Electrochemical advanced oxidation processes (EAOPs) are new and promising methodologies for wastewater treatment, at domestic or industrial level, that emerge as an alternative to traditional water treatment methods. On EAOPs reactors, a wide variety of organic or inorganic pollutants can be degraded by strong oxidizing agents electrochemically generated. Therefore, on these processes, it is crucial a proper monitoring for the generation of oxidants and the degradation of pollutants in order to make the process more efficient and reduce costs. Thus, in this work we propose the utilization of miniaturized electrochemical sensors for the real time monitoring of species generated or degraded in the reactor. First, an integrated Pt microelectrode (a microelectrode that combines a working Pt microdisc to a silver quasi-reference electrode) for monitoring hydrogen peroxide generated in the reactor. Using this integrated microelectrode it was possible to obtain a real-time profile for H2O2 generation by the electrolysis of a 0.10 mol L-1 HClO4 solution. The reactor was equipped with a Nb/BDD anode and a Ti cathode under different current densities (30, 60, 90 e 120 mA cm-2). The H2O2 generation rate was strongly dependent on the applied current density (j) and that it reaches its peak production after 90 minutes of electrolysis, exhibiting a pseudo zero-order kinetics. The results obtained were in accordance with a spectrophotometric method used as reference at a 95% level of confidence. In a second approach, a gold microelectrode set was obtained from discarded computer microchips.

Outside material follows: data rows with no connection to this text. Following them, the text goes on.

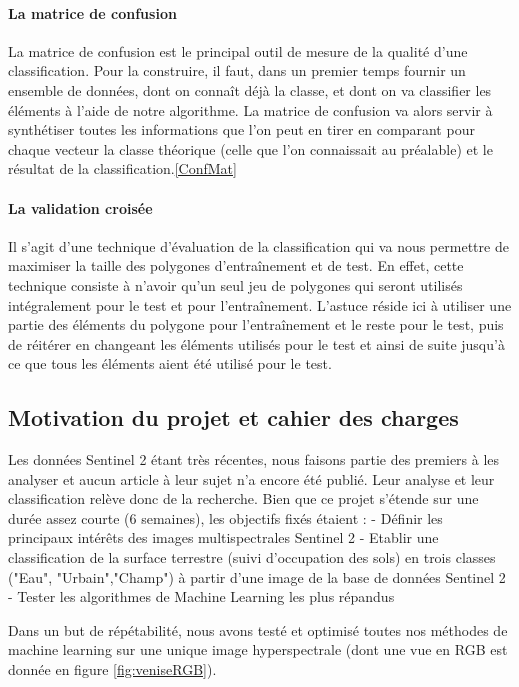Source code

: \paragraph{La matrice de confusion\newline}
La matrice de confusion est le principal outil de mesure de la qualité d'une classification. Pour la construire, il faut, dans un premier temps fournir un ensemble de données, dont on connaît déjà la classe, et dont on va classifier les éléments à l'aide de notre algorithme. La matrice de confusion va alors servir à synthétiser toutes les informations que l'on peut en tirer en comparant pour chaque vecteur la classe théorique (celle que l'on connaissait au préalable) et le résultat de la classification.\ref{ConfMat}

\paragraph{La validation croisée\newline}
Il s'agit d'une technique d'évaluation de la classification qui va nous permettre de maximiser la taille des polygones d'entraînement et de test. En effet, cette technique consiste à n'avoir qu'un seul jeu de polygones qui seront utilisés intégralement pour le test et pour l'entraînement. L'astuce réside ici à utiliser une partie des éléments du polygone pour l'entraînement et le reste pour le test, puis de réitérer en changeant les éléments utilisés pour le test et ainsi de suite jusqu'à ce que tous les éléments aient été utilisé pour le test.


\subsection{Motivation du projet et cahier des charges}

Les données Sentinel 2 étant très récentes, nous faisons partie des premiers à les analyser et aucun article à leur sujet n'a encore été publié. Leur analyse et leur classification relève donc de la recherche. 
Bien que ce projet s'étende sur une durée assez courte (6 semaines), les objectifs fixés étaient :
  - Définir les principaux intérêts des images multispectrales Sentinel 2
  - Etablir une classification de la surface terrestre (suivi d'occupation des sols) en trois classes ("Eau", "Urbain","Champ") à partir d'une image de la base de données Sentinel 2
  - Tester les algorithmes de Machine Learning les plus répandus
  
  Dans un but de répétabilité, nous avons testé et optimisé toutes nos méthodes de machine learning sur une unique image hyperspectrale (dont une vue en RGB est donnée en figure \ref{fig:veniseRGB}).
 

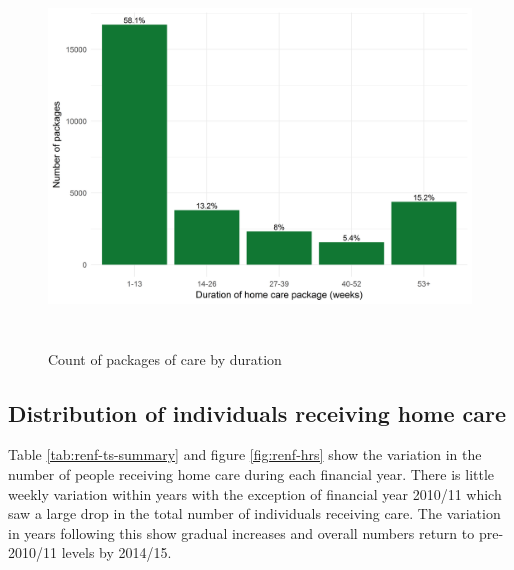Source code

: \documentclass[]{article}
\begin{document}
\begin{figure}[]
  \centering
    \includegraphics[height = 10cm]{figures/chapter-renf/05-duration-plot.png}
    \caption{Count of packages of care by duration}
    \label{fig:ren-duration}
\end{figure}

\FloatBarrier

\subsection{Distribution of individuals receiving home care}\label{renf-results-ts}

Table \ref{tab:renf-ts-summary} and figure \ref{fig:renf-hrs} show the
variation in the number of people receiving home care during each
financial year. There is little weekly variation within years with the
exception of financial year 2010/11 which saw a large drop in the total
number of individuals receiving care. The variation in years following
this show gradual increases and overall numbers return to pre-2010/11
levels by 2014/15.
\end{document}
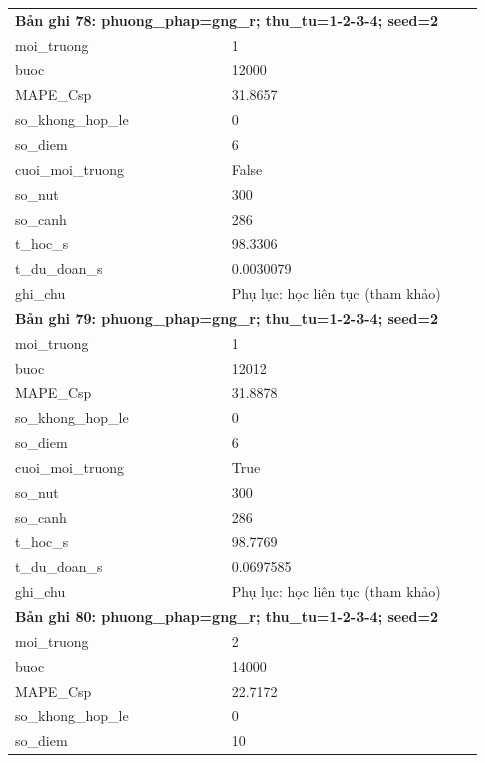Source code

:\begin{longtable}{p{0.43\linewidth}p{0.50\linewidth}}
\midrule
\multicolumn{2}{p{0.95\linewidth}}{\textbf{Bản ghi 78: phuong\_phap=gng\_r; thu\_tu=1-2-3-4; seed=2}} \\
moi\_\allowbreak truong & 1 \\
buoc & 12000 \\
MAPE\_\allowbreak Csp & 31.8657 \\
so\_\allowbreak khong\_\allowbreak hop\_\allowbreak le & 0 \\
so\_\allowbreak diem & 6 \\
cuoi\_\allowbreak moi\_\allowbreak truong & False \\
so\_\allowbreak nut & 300 \\
so\_\allowbreak canh & 286 \\
t\_\allowbreak hoc\_\allowbreak s & 98.3306 \\
t\_\allowbreak du\_\allowbreak doan\_\allowbreak s & 0.0030079 \\
ghi\_\allowbreak chu & Phụ lục: học liên tục (tham khảo) \\
\midrule
\multicolumn{2}{p{0.95\linewidth}}{\textbf{Bản ghi 79: phuong\_phap=gng\_r; thu\_tu=1-2-3-4; seed=2}} \\
moi\_\allowbreak truong & 1 \\
buoc & 12012 \\
MAPE\_\allowbreak Csp & 31.8878 \\
so\_\allowbreak khong\_\allowbreak hop\_\allowbreak le & 0 \\
so\_\allowbreak diem & 6 \\
cuoi\_\allowbreak moi\_\allowbreak truong & True \\
so\_\allowbreak nut & 300 \\
so\_\allowbreak canh & 286 \\
t\_\allowbreak hoc\_\allowbreak s & 98.7769 \\
t\_\allowbreak du\_\allowbreak doan\_\allowbreak s & 0.0697585 \\
ghi\_\allowbreak chu & Phụ lục: học liên tục (tham khảo) \\
\midrule
\multicolumn{2}{p{0.95\linewidth}}{\textbf{Bản ghi 80: phuong\_phap=gng\_r; thu\_tu=1-2-3-4; seed=2}} \\
moi\_\allowbreak truong & 2 \\
buoc & 14000 \\
MAPE\_\allowbreak Csp & 22.7172 \\
so\_\allowbreak khong\_\allowbreak hop\_\allowbreak le & 0 \\
so\_\allowbreak diem & 10 \\

\end{longtable}
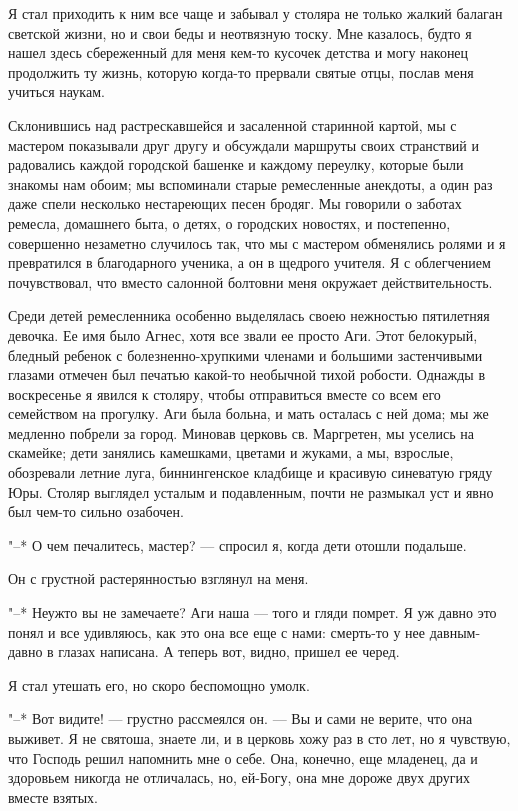 Я стал приходить к  ним все чаще и забывал у  столяра не только жалкий
балаган  светской  жизни, но  и  свои  беды  и неотвязную  тоску.  Мне
казалось,  будто я  нашел здесь  сбереженный для  меня кем-то  кусочек
детства и могу наконец продолжить  ту жизнь, которую когда-то прервали
святые отцы, послав меня учиться наукам.

Склонившись над  растрескавшейся и  засаленной старинной картой,  мы с
мастером показывали друг другу и обсуждали маршруты своих странствий и
радовались каждой  городской башенке и каждому  переулку, которые были
знакомы нам обоим;  мы вспоминали старые ремесленные  анекдоты, а один
раз  даже спели  несколько  нестареющих песен  бродяг.  Мы говорили  о
заботах  ремесла, домашнего  быта, о  детях, о  городских новостях,  и
постепенно,  совершенно незаметно  случилось  так, что  мы с  мастером
обменялись  ролями и  я превратился  в  благодарного ученика,  а он  в
щедрого  учителя. Я  с облегчением  почувствовал, что  вместо салонной
болтовни меня окружает действительность.

Среди   детей  ремесленника   особенно   выделялась  своею   нежностью
пятилетняя девочка. Ее  имя было Агнес, хотя все звали  ее просто Аги.
Этот  белокурый,  бледный  ребенок  с  болезненно-хрупкими  членами  и
большими застенчивыми  глазами отмечен был печатью  какой-то необычной
тихой  робости.  Однажды  в  воскресенье я  явился  к  столяру,  чтобы
отправиться  вместе  со всем  его  семейством  на прогулку.  Аги  была
больна, и мать  осталась с ней дома; мы же  медленно побрели за город.
Миновав церковь св.  Маргретен, мы уселись на  скамейке; дети занялись
камешками, цветами и  жуками, а мы, взрослые,  обозревали летние луга,
биннингенское кладбище и красивую синеватую гряду Юры. Столяр выглядел
усталым и подавленным, почти не размыкал  уст и явно был чем-то сильно
озабочен.

"--*  О чем  печалитесь,  мастер?  --- спросил  я,  когда дети  отошли
подальше.

Он с грустной растерянностью взглянул на меня.

"--* Неужто вы  не замечаете? Аги наша  --- того и гляди  помрет. Я уж
давно это понял и все удивляюсь, как это она все еще с нами: смерть-то
у нее давным-давно  в глазах написана. А теперь вот,  видно, пришел ее
черед.

Я стал утешать его, но скоро беспомощно умолк.

"--* Вот видите!  --- грустно рассмеялся он. --- Вы  и сами не верите,
что она выживет. Я  не святоша, знаете ли, и в церковь  хожу раз в сто
лет,  но я  чувствую, что  Господь решил  напомнить мне  о себе.  Она,
конечно,  еще младенец,  да  и здоровьем  никогда  не отличалась,  но,
ей-Богу, она мне дороже двух других вместе взятых.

The set of microelectrodes was modified with electrochemically reduced graphene oxide and applied to quantify isoniazid antibiotic by linear scan voltammetry, showing a good linear correlation (R2 = 0.9926) and limit of detection (1.38 μmol L-1) on the concentration range from 5.0 to 100.0 μmol L-1. The sensor was then applied to isoniazid determination in river and lagoon water samples.